"I love you more than I know how to feel"

Monday, July 30, 2012

BAPTISM!!!

I AM SOOOO PROUD! Cody had his first baptism and he was the one who did it! I just can't get over how ridiculously awesome this picture is! YAY YAY YAY!

Sunday, July 29, 2012

memories



i can almost not stand being home for the sole reason that EVERYTHING reminds me of cody!  i was just thinking about it yesterday, i haven't had to be home without him yet, because i left to college before he left on his mission. i hate going into town for work and having to constantly remind myself that i can't drive over to his place and see him.  i can't text him, or call him.  everywhere i go, i can't help but think "i went there and there with him. we went into this place together, we hung out here a lot, i wonder if cody would like to go here, we got ice cream there a lot!" it is seriously driving my mind crazy! it seems like it was different at college because i KNEW that cody wasn't there but now that i'm back, it just feels like he is supposed to be here too.  i now need to get used to it here too.  
so the other day i went to Art in the Park.  pretty much it was a million booths in this park showing different kinds of hand made art.  there was jewelery and stained glass and clothes and photography, and paintings, and girly bows, and a million other things. anyways, i love that kind of stuff and i couldn't figure out why i was in such a grouchy mood.  it was because i couldn't get over how badly i wanted to be there with cody.  more than usual because i know cody would love nothing more in the world to go to something like that with me. he is sooo artsy and i love it and i just wanted to talk to him about art ideas and talk about decorating for our future home. it made me incredibly sad. 
SO ... in two years, cody and i are SO going together! in his last letter he thanked me for waiting and promised that he would make up for the time he was gone.  he said he would try to freeze time and make it last forever and that it would be worth it.
i know it will
i love him so much!

playing basketball with him (i so cheated)
picking him up from work and fitting his bike into my car
thumb wars (again, i cheated)
walks in the park and feeding the birds
picnics
speed!
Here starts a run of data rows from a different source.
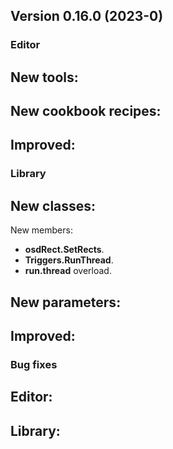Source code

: ## Version 0.16.0 (2023-0)

### Editor
New tools:
- 

New cookbook recipes:
- 

Improved:
- 

### Library
New classes:
- 

New members:
- **osdRect.SetRects**.
- **Triggers.RunThread**.
- **run.thread** overload.

New parameters:
- 

Improved:
- 

### Bug fixes

Editor:
- 

Library:
- 
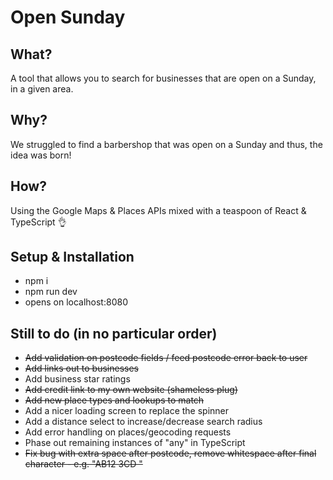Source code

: # Open Sunday

## What?

A tool that allows you to search for businesses that are open on a Sunday, in a given area.

## Why?

We struggled to find a barbershop that was open on a Sunday and thus, the idea was born!

## How?

Using the Google Maps & Places APIs mixed with a teaspoon of React & TypeScript 👌

## Setup & Installation

- npm i
- npm run dev
- opens on localhost:8080

## Still to do (in no particular order)

- ~~Add validation on postcode fields / feed postcode error back to user~~
- ~~Add links out to businesses~~
- Add business star ratings
- ~~Add credit link to my own website (shameless plug)~~
- ~~Add new place types and lookups to match~~
- Add a nicer loading screen to replace the spinner
- Add a distance select to increase/decrease search radius
- Add error handling on places/geocoding requests
- Phase out remaining instances of "any" in TypeScript
- ~~Fix bug with extra space after postcode, remove whitespace after final character - e.g. "AB12 3CD "~~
ALL the time!
foot massages
guitar playing and singing
drawing pictures together
doing his hair
coordinating our outfits
photo shoots
holding his hand while driving
tickling his armpit every time he would stretch
late night ice cream runs
unexpected flowers


Friday, July 27, 2012

my little heart



so girls...to those who have been following my blog, i'm sorry i haven't updated for a LONG time. let me explain my situation. I love cody with more than my whole heart and after he left, i fell into a deep depression. I wouldn't  like to say I gave up on life or anything, but seriously it was the hardest thing I have done in my life and i was really low. I did make spiritual progress and such but my life was seriously very dark and sad. Well i met this guy who made me happy and i started pouring out my heart to him and started to lean on him emotionally and really started using him as my support. I realize this now. I seriously needed something/someone to care about me/be there for me. Anyways, he understood about Cody and i could talk to him about cody and he was taking care of me. we hung out EVERY day. I was happy for the first time in a LONG time. All of a sudden he changed and became... i am going to say emotionally abusive. He really started playing with my head and my heart and kept this up for a long time. Eventually he took my already bearly beating heart and pretty much threw it back at me. Well, I am at home now, and I have just realized just how amazing cody is. seriously. i sincerely believe that i am possibly not good enough for him. who deserves an angel?
Even through the whole ordeal with "guy" I was praying about it and i did feel the impression that he was supposed to be in my life or maybe i was supposed to be in his but lately i have been wondering "why?" why the devil was this guy supposed to come into my life and hurt me when i was already hurt? I think it was so i could really really appreciate what cody and i have. cody treats me SO well. he truly cares about me probably more than he cares about himself. I can't get over it. i love cody more than i can feel and i really think i let myself fall into this other guys hands because he was a temporary drug to me. he almost let me escape my sadness, and it was a drug i kept going back to even when i knew he was hurting me. I guess i am letting you know that i didn't update my blog because my head was confused and i didn't know where i stood, with my head and with my heart. I have now realized how utterly AMAZING cody is and i have recently updated my blog with some pictures. i love you elder norman. i really do.
well, that is my story- feeling like a survivor. i miss my cody
i have had SUCH a hard time writing this because it is very hard for me to open up my heart and share my feelings now.  and sometimes people will say the rudest inconsiderate things to me about cody and my's relationship when it is absolutely none of their business. i don't like people to talk about me and i wish people would realize, like i have, that we HAVE to lean on the Lord and let him guide our paths. And we can't make assumptions of where other's paths should lead.
so this is me being honest-life has been a trial. i believe in cody and me. i also am going to go in whichever direction the Lord puts me. even IF that is down a path that doesn't have cody in it if it's the right thing to do. ONLY because wherever the lord puts me is where i am supposed to be. 
i didn't think it was possible, but i believe my love for elder norman has grown even deeper...i didn't think that was possible 


Tuesday, July 24, 2012

new pictures

an older pic of the view from his room in the CTM

His current companion and their desks

a map of the city he is serving in currently

his cute self holding his new awesome scripture case




his weight (in kilos) cause i'm worried about him being too skinny




look how tall he looks! 

i can't wait til he can smile at me again

for some reason, i absolutely love this picture




silly boys


this is so cody


i gave him that pig and that "you can do it" paper on the wall


i just want to hug this boy so bad it hurts

his cup i got him!

i also miss his drawings

aww i'm so proud of him!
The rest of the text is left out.